**SOURCE RECORDS:**
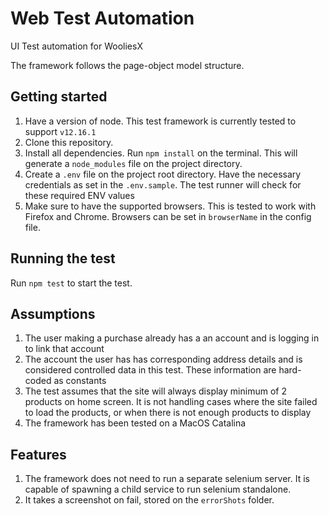 # Web Test Automation

UI Test automation for WooliesX

The framework follows the page-object model structure.

## Getting started
1. Have a version of node. This test framework is currently tested to support `v12.16.1`
2. Clone this repository.
3. Install all dependencies. Run `npm install` on the terminal. This will generate a `node_modules` file on the project directory.
4. Create a `.env` file on the project root directory. Have the necessary credentials as set in the `.env.sample`. The test runner will check for these required ENV values
5. Make sure to have the supported browsers. This is tested to work with Firefox and Chrome. Browsers can be set in `browserName` in the config file.

## Running the test

Run `npm test` to start the test.

## Assumptions
1. The user making a purchase already has a an account and is logging in to link that account
2. The account the user has has corresponding address details and is considered controlled data in this test. These information are hard-coded as constants
3. The test assumes that the site will always display minimum of 2 products on home screen. It is not handling cases where the site failed to load the products, or when there is not enough products to display
4. The framework has been tested on a MacOS Catalina

## Features
1. The framework does not need to run a separate selenium server. It is capable of spawning a child service to run selenium standalone.
2. It takes a screenshot on fail, stored on the `errorShots` folder.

**TASK TO COMPLETE:** Set down the lines from the one with "2. The account" through the end of the data above. Keep each exactly as written and add no other line.

**SOLUTION FOR THIS PROBLEM:**
2. The account the user has has corresponding address details and is considered controlled data in this test. These information are hard-coded as constants
3. The test assumes that the site will always display minimum of 2 products on home screen. It is not handling cases where the site failed to load the products, or when there is not enough products to display
4. The framework has been tested on a MacOS Catalina

## Features
1. The framework does not need to run a separate selenium server. It is capable of spawning a child service to run selenium standalone.
2. It takes a screenshot on fail, stored on the `errorShots` folder.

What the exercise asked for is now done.